Without including any pictures, please copy every entry below exactly.
══ GIVEN INFORMATION
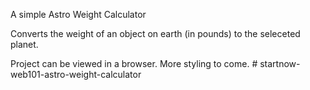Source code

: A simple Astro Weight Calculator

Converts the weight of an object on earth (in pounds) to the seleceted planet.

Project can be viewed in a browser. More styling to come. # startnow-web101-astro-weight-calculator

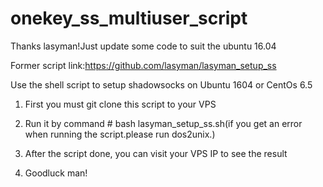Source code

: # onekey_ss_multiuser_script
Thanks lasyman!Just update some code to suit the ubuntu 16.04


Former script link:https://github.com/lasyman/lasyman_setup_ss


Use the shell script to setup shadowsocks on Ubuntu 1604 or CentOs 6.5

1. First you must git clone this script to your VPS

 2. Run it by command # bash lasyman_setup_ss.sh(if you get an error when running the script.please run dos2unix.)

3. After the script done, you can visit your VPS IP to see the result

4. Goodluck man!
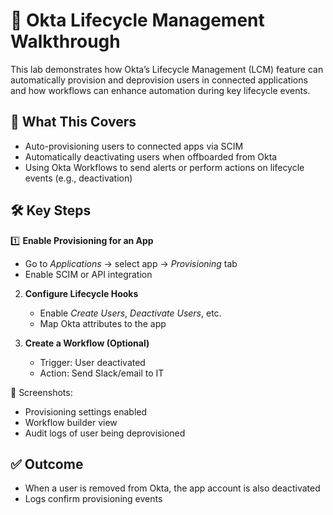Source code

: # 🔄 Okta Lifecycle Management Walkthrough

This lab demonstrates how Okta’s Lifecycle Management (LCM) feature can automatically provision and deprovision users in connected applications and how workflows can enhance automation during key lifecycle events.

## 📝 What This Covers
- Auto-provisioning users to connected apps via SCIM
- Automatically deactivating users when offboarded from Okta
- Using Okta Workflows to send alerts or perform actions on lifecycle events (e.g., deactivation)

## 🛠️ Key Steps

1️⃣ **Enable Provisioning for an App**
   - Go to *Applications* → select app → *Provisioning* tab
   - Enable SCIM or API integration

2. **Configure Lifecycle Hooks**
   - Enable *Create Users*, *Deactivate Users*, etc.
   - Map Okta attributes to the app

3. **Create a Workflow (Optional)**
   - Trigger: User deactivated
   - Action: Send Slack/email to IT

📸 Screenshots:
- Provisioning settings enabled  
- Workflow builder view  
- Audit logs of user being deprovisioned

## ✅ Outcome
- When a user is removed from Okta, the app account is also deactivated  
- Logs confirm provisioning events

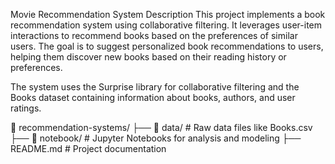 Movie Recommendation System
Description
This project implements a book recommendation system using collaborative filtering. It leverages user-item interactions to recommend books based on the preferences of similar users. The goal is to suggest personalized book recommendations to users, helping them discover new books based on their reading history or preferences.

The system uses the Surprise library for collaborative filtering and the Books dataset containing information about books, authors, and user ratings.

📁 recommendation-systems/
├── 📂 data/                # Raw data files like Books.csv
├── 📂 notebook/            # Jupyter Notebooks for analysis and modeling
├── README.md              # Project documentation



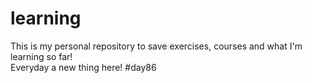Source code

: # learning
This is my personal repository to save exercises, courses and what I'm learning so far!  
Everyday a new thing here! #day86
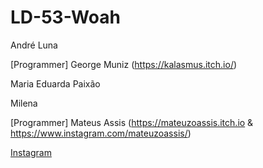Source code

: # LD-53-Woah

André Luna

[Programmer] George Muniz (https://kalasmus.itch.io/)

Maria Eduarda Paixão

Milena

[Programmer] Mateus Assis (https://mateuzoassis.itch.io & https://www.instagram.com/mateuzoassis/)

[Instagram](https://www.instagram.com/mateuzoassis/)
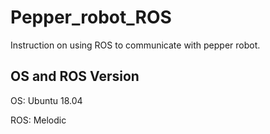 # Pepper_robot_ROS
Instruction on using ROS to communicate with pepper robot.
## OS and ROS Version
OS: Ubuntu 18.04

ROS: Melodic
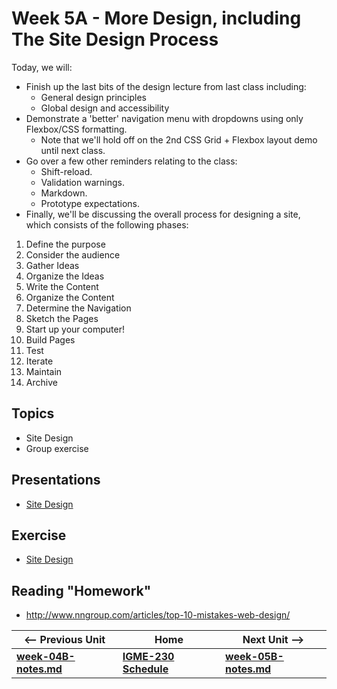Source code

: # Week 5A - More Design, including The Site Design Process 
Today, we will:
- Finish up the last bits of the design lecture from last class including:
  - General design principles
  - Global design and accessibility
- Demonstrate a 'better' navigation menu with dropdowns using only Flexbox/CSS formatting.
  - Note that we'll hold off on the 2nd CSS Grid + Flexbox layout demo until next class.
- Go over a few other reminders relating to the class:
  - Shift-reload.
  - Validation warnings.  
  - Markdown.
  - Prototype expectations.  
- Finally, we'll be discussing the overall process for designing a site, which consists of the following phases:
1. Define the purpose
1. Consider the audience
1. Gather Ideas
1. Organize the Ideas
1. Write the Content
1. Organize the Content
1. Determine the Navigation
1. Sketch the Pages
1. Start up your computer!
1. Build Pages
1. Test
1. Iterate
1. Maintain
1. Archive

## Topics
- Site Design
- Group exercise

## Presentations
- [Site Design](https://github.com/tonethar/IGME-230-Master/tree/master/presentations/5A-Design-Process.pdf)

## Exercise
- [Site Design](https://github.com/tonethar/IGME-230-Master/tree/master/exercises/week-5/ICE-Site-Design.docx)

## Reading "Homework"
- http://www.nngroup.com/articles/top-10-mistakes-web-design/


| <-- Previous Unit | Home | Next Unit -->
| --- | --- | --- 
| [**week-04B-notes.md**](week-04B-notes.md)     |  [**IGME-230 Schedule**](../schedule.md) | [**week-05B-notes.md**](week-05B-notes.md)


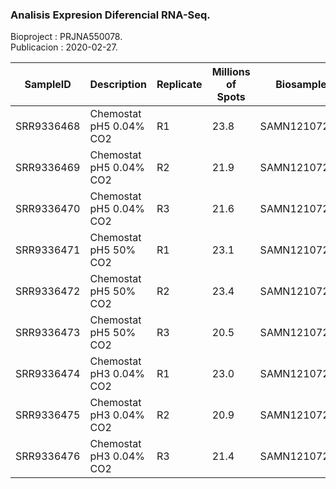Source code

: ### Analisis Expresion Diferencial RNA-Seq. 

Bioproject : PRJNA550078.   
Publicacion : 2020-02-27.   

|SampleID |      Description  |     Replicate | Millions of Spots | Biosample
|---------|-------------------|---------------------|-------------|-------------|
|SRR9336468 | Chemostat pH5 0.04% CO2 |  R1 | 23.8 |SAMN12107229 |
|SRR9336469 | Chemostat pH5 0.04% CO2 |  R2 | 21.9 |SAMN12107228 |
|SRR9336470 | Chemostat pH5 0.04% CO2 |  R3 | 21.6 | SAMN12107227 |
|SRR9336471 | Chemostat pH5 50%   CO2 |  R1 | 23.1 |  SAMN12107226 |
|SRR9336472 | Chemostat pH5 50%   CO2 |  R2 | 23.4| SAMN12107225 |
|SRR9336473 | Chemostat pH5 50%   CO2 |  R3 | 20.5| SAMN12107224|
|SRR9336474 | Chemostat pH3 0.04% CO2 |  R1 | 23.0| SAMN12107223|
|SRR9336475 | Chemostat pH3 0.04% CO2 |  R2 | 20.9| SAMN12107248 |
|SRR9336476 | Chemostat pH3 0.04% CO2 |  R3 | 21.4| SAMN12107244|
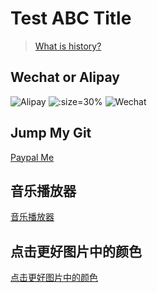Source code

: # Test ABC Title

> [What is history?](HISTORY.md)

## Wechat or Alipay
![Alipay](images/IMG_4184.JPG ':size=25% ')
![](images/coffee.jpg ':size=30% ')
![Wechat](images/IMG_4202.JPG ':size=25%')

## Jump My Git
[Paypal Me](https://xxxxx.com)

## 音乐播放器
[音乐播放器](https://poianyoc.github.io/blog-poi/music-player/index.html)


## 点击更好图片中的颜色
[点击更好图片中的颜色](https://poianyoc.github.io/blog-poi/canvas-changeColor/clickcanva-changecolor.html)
════
## [WRITTEN RESPONSE]
Source code

: A simple Astro Weight Calculator

Converts the weight of an object on earth (in pounds) to the seleceted planet.

Project can be viewed in a browser. More styling to come. # startnow-web101-astro-weight-calculator

Source code

: # onekey_ss_multiuser_script
Thanks lasyman!Just update some code to suit the ubuntu 16.04


Former script link:https://github.com/lasyman/lasyman_setup_ss


Use the shell script to setup shadowsocks on Ubuntu 1604 or CentOs 6.5

1. First you must git clone this script to your VPS

 2. Run it by command # bash lasyman_setup_ss.sh(if you get an error when running the script.please run dos2unix.)

3. After the script done, you can visit your VPS IP to see the result

4. Goodluck man!
Source code

: # 🔄 Okta Lifecycle Management Walkthrough

This lab demonstrates how Okta’s Lifecycle Management (LCM) feature can automatically provision and deprovision users in connected applications and how workflows can enhance automation during key lifecycle events.

## 📝 What This Covers
- Auto-provisioning users to connected apps via SCIM
- Automatically deactivating users when offboarded from Okta
- Using Okta Workflows to send alerts or perform actions on lifecycle events (e.g., deactivation)

## 🛠️ Key Steps

1️⃣ **Enable Provisioning for an App**
   - Go to *Applications* → select app → *Provisioning* tab
   - Enable SCIM or API integration

2. **Configure Lifecycle Hooks**
   - Enable *Create Users*, *Deactivate Users*, etc.
   - Map Okta attributes to the app

3. **Create a Workflow (Optional)**
   - Trigger: User deactivated
   - Action: Send Slack/email to IT

📸 Screenshots:
- Provisioning settings enabled  
- Workflow builder view  
- Audit logs of user being deprovisioned

## ✅ Outcome
- When a user is removed from Okta, the app account is also deactivated  
- Logs confirm provisioning events

 Movie Recommendation System
Description
This project implements a book recommendation system using collaborative filtering. It leverages user-item interactions to recommend books based on the preferences of similar users. The goal is to suggest personalized book recommendations to users, helping them discover new books based on their reading history or preferences.

The system uses the Surprise library for collaborative filtering and the Books dataset containing information about books, authors, and user ratings.

📁 recommendation-systems/
├── 📂 data/                # Raw data files like Books.csv
├── 📂 notebook/            # Jupyter Notebooks for analysis and modeling
├── README.md              # Project documentation



Source code

: # learning
This is my personal repository to save exercises, courses and what I'm learning so far!  
Everyday a new thing here! #day86
Source code

: # LD-53-Woah

André Luna

[Programmer] George Muniz (https://kalasmus.itch.io/)

Maria Eduarda Paixão

Milena

[Programmer] Mateus Assis (https://mateuzoassis.itch.io & https://www.instagram.com/mateuzoassis/)

[Instagram](https://www.instagram.com/mateuzoassis/)
 # Pepper_robot_ROS
Instruction on using ROS to communicate with pepper robot.
## OS and ROS Version
OS: Ubuntu 18.04

ROS: Melodic
Source code

: # Week 5A - More Design, including The Site Design Process 
Today, we will:
- Finish up the last bits of the design lecture from last class including:
  - General design principles
  - Global design and accessibility
- Demonstrate a 'better' navigation menu with dropdowns using only Flexbox/CSS formatting.
  - Note that we'll hold off on the 2nd CSS Grid + Flexbox layout demo until next class.
- Go over a few other reminders relating to the class:
  - Shift-reload.
  - Validation warnings.  
  - Markdown.
  - Prototype expectations.  
- Finally, we'll be discussing the overall process for designing a site, which consists of the following phases:
1. Define the purpose
1. Consider the audience
1. Gather Ideas
1. Organize the Ideas
1. Write the Content
1. Organize the Content
1. Determine the Navigation
1. Sketch the Pages
1. Start up your computer!
1. Build Pages
1. Test
1. Iterate
1. Maintain
1. Archive

## Topics
- Site Design
- Group exercise

## Presentations
- [Site Design](https://github.com/tonethar/IGME-230-Master/tree/master/presentations/5A-Design-Process.pdf)

## Exercise
- [Site Design](https://github.com/tonethar/IGME-230-Master/tree/master/exercises/week-5/ICE-Site-Design.docx)

## Reading "Homework"
- http://www.nngroup.com/articles/top-10-mistakes-web-design/


| <-- Previous Unit | Home | Next Unit -->
| --- | --- | --- 
| [**week-04B-notes.md**](week-04B-notes.md)     |  [**IGME-230 Schedule**](../schedule.md) | [**week-05B-notes.md**](week-05B-notes.md)


Source code

: ### Analisis Expresion Diferencial RNA-Seq. 

Bioproject : PRJNA550078.   
Publicacion : 2020-02-27.   

|SampleID |      Description  |     Replicate | Millions of Spots | Biosample
|---------|-------------------|---------------------|-------------|-------------|
|SRR9336468 | Chemostat pH5 0.04% CO2 |  R1 | 23.8 |SAMN12107229 |
|SRR9336469 | Chemostat pH5 0.04% CO2 |  R2 | 21.9 |SAMN12107228 |
|SRR9336470 | Chemostat pH5 0.04% CO2 |  R3 | 21.6 | SAMN12107227 |
|SRR9336471 | Chemostat pH5 50%   CO2 |  R1 | 23.1 |  SAMN12107226 |
|SRR9336472 | Chemostat pH5 50%   CO2 |  R2 | 23.4| SAMN12107225 |
|SRR9336473 | Chemostat pH5 50%   CO2 |  R3 | 20.5| SAMN12107224|
|SRR9336474 | Chemostat pH3 0.04% CO2 |  R1 | 23.0| SAMN12107223|
|SRR9336475 | Chemostat pH3 0.04% CO2 |  R2 | 20.9| SAMN12107248 |
|SRR9336476 | Chemostat pH3 0.04% CO2 |  R3 | 21.4| SAMN12107244|
Source code

: # Test ABC Title

> [What is history?](HISTORY.md)

## Wechat or Alipay
![Alipay](images/IMG_4184.JPG ':size=25% ')
![](images/coffee.jpg ':size=30% ')
![Wechat](images/IMG_4202.JPG ':size=25%')

## Jump My Git
[Paypal Me](https://xxxxx.com)

## 音乐播放器
[音乐播放器](https://poianyoc.github.io/blog-poi/music-player/index.html)


## 点击更好图片中的颜色
[点击更好图片中的颜色](https://poianyoc.github.io/blog-poi/canvas-changeColor/clickcanva-changecolor.html)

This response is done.